[DESCRIPTION OF THE TASK] Provide the data again in its entirety, exactly as given.

[DATA PROVIDED]

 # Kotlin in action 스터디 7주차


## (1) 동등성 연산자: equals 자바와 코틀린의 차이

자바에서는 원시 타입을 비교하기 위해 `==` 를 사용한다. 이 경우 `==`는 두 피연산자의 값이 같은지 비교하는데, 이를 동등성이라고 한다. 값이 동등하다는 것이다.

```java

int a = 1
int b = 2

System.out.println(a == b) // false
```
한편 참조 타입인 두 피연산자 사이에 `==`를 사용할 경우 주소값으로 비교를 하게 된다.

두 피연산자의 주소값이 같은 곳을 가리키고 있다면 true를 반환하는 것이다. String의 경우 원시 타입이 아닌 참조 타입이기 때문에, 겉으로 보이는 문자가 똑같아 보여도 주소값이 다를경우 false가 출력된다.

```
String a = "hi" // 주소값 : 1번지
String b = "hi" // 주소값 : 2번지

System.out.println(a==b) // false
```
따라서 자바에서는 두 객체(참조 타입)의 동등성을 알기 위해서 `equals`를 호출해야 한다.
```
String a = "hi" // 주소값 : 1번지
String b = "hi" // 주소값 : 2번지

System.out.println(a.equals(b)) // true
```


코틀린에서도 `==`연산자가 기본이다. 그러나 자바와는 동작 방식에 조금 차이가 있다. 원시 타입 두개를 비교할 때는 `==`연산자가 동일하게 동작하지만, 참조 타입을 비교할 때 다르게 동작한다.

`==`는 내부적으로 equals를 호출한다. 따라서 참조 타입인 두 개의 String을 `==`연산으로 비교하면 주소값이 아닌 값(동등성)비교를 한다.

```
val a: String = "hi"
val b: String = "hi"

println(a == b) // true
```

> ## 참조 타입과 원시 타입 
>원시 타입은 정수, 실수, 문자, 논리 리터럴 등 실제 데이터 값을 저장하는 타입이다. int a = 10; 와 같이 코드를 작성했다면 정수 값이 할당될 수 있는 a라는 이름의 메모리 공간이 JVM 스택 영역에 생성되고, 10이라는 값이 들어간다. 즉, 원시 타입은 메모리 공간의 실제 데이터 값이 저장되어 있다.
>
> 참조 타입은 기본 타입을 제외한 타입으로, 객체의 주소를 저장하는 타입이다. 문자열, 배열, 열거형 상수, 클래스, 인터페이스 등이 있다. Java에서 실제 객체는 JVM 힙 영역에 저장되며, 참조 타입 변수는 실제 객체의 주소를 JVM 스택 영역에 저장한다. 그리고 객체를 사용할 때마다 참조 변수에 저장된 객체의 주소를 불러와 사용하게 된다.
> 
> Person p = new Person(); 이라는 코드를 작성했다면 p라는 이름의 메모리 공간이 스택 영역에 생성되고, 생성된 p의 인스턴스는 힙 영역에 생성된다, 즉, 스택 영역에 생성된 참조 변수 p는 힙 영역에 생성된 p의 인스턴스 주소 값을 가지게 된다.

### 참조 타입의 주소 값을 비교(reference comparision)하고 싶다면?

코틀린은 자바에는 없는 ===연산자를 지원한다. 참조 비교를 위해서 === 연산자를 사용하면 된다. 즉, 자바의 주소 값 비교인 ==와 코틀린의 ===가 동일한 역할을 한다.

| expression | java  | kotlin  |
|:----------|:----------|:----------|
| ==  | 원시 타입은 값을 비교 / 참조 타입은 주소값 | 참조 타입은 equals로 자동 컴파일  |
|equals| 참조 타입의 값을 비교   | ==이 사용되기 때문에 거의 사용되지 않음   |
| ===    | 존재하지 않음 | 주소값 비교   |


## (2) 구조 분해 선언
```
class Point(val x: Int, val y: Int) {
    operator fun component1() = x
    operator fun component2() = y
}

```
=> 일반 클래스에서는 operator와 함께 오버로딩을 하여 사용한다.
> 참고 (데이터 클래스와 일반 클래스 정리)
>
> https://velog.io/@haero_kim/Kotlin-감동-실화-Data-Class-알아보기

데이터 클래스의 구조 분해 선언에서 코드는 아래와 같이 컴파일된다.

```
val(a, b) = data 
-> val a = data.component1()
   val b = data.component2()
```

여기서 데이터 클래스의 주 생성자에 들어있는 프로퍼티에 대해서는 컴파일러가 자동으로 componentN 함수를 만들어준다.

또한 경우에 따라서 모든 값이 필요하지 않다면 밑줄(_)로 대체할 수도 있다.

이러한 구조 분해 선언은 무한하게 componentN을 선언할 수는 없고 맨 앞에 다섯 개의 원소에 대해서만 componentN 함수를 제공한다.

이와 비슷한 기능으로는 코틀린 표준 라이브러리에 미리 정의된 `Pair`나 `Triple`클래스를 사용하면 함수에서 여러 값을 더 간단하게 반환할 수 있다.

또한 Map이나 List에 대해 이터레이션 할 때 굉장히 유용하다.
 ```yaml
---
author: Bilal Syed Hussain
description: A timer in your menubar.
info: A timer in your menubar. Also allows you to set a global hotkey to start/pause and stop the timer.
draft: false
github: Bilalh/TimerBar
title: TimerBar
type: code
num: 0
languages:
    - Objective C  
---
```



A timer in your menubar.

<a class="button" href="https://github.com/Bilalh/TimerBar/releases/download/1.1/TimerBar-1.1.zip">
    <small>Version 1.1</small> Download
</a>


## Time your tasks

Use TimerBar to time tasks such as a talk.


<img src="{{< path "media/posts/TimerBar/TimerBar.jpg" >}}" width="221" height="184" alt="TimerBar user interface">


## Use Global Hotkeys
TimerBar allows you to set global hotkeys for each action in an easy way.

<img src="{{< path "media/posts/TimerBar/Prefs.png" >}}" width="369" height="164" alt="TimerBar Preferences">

[THE ANSWER]
 # Kotlin in action 스터디 7주차


## (1) 동등성 연산자: equals 자바와 코틀린의 차이

자바에서는 원시 타입을 비교하기 위해 `==` 를 사용한다. 이 경우 `==`는 두 피연산자의 값이 같은지 비교하는데, 이를 동등성이라고 한다. 값이 동등하다는 것이다.

```java

int a = 1
int b = 2

System.out.println(a == b) // false
```
한편 참조 타입인 두 피연산자 사이에 `==`를 사용할 경우 주소값으로 비교를 하게 된다.

두 피연산자의 주소값이 같은 곳을 가리키고 있다면 true를 반환하는 것이다. String의 경우 원시 타입이 아닌 참조 타입이기 때문에, 겉으로 보이는 문자가 똑같아 보여도 주소값이 다를경우 false가 출력된다.

```
String a = "hi" // 주소값 : 1번지
String b = "hi" // 주소값 : 2번지

System.out.println(a==b) // false
```
따라서 자바에서는 두 객체(참조 타입)의 동등성을 알기 위해서 `equals`를 호출해야 한다.
```
String a = "hi" // 주소값 : 1번지
String b = "hi" // 주소값 : 2번지

System.out.println(a.equals(b)) // true
```


코틀린에서도 `==`연산자가 기본이다. 그러나 자바와는 동작 방식에 조금 차이가 있다. 원시 타입 두개를 비교할 때는 `==`연산자가 동일하게 동작하지만, 참조 타입을 비교할 때 다르게 동작한다.

`==`는 내부적으로 equals를 호출한다. 따라서 참조 타입인 두 개의 String을 `==`연산으로 비교하면 주소값이 아닌 값(동등성)비교를 한다.

```
val a: String = "hi"
val b: String = "hi"

println(a == b) // true
```

> ## 참조 타입과 원시 타입 
>원시 타입은 정수, 실수, 문자, 논리 리터럴 등 실제 데이터 값을 저장하는 타입이다. int a = 10; 와 같이 코드를 작성했다면 정수 값이 할당될 수 있는 a라는 이름의 메모리 공간이 JVM 스택 영역에 생성되고, 10이라는 값이 들어간다. 즉, 원시 타입은 메모리 공간의 실제 데이터 값이 저장되어 있다.
>
> 참조 타입은 기본 타입을 제외한 타입으로, 객체의 주소를 저장하는 타입이다. 문자열, 배열, 열거형 상수, 클래스, 인터페이스 등이 있다. Java에서 실제 객체는 JVM 힙 영역에 저장되며, 참조 타입 변수는 실제 객체의 주소를 JVM 스택 영역에 저장한다. 그리고 객체를 사용할 때마다 참조 변수에 저장된 객체의 주소를 불러와 사용하게 된다.
> 
> Person p = new Person(); 이라는 코드를 작성했다면 p라는 이름의 메모리 공간이 스택 영역에 생성되고, 생성된 p의 인스턴스는 힙 영역에 생성된다, 즉, 스택 영역에 생성된 참조 변수 p는 힙 영역에 생성된 p의 인스턴스 주소 값을 가지게 된다.

### 참조 타입의 주소 값을 비교(reference comparision)하고 싶다면?

코틀린은 자바에는 없는 ===연산자를 지원한다. 참조 비교를 위해서 === 연산자를 사용하면 된다. 즉, 자바의 주소 값 비교인 ==와 코틀린의 ===가 동일한 역할을 한다.

| expression | java  | kotlin  |
|:----------|:----------|:----------|
| ==  | 원시 타입은 값을 비교 / 참조 타입은 주소값 | 참조 타입은 equals로 자동 컴파일  |
|equals| 참조 타입의 값을 비교   | ==이 사용되기 때문에 거의 사용되지 않음   |
| ===    | 존재하지 않음 | 주소값 비교   |


## (2) 구조 분해 선언
```
class Point(val x: Int, val y: Int) {
    operator fun component1() = x
    operator fun component2() = y
}

```
=> 일반 클래스에서는 operator와 함께 오버로딩을 하여 사용한다.
> 참고 (데이터 클래스와 일반 클래스 정리)
>
> https://velog.io/@haero_kim/Kotlin-감동-실화-Data-Class-알아보기

데이터 클래스의 구조 분해 선언에서 코드는 아래와 같이 컴파일된다.

```
val(a, b) = data 
-> val a = data.component1()
   val b = data.component2()
```

여기서 데이터 클래스의 주 생성자에 들어있는 프로퍼티에 대해서는 컴파일러가 자동으로 componentN 함수를 만들어준다.

또한 경우에 따라서 모든 값이 필요하지 않다면 밑줄(_)로 대체할 수도 있다.

이러한 구조 분해 선언은 무한하게 componentN을 선언할 수는 없고 맨 앞에 다섯 개의 원소에 대해서만 componentN 함수를 제공한다.

이와 비슷한 기능으로는 코틀린 표준 라이브러리에 미리 정의된 `Pair`나 `Triple`클래스를 사용하면 함수에서 여러 값을 더 간단하게 반환할 수 있다.

또한 Map이나 List에 대해 이터레이션 할 때 굉장히 유용하다.
 ```yaml
---
author: Bilal Syed Hussain
description: A timer in your menubar.
info: A timer in your menubar. Also allows you to set a global hotkey to start/pause and stop the timer.
draft: false
github: Bilalh/TimerBar
title: TimerBar
type: code
num: 0
languages:
    - Objective C  
---
```



A timer in your menubar.

<a class="button" href="https://github.com/Bilalh/TimerBar/releases/download/1.1/TimerBar-1.1.zip">
    <small>Version 1.1</small> Download
</a>


## Time your tasks

Use TimerBar to time tasks such as a talk.


<img src="{{< path "media/posts/TimerBar/TimerBar.jpg" >}}" width="221" height="184" alt="TimerBar user interface">


## Use Global Hotkeys
TimerBar allows you to set global hotkeys for each action in an easy way.

<img src="{{< path "media/posts/TimerBar/Prefs.png" >}}" width="369" height="164" alt="TimerBar Preferences">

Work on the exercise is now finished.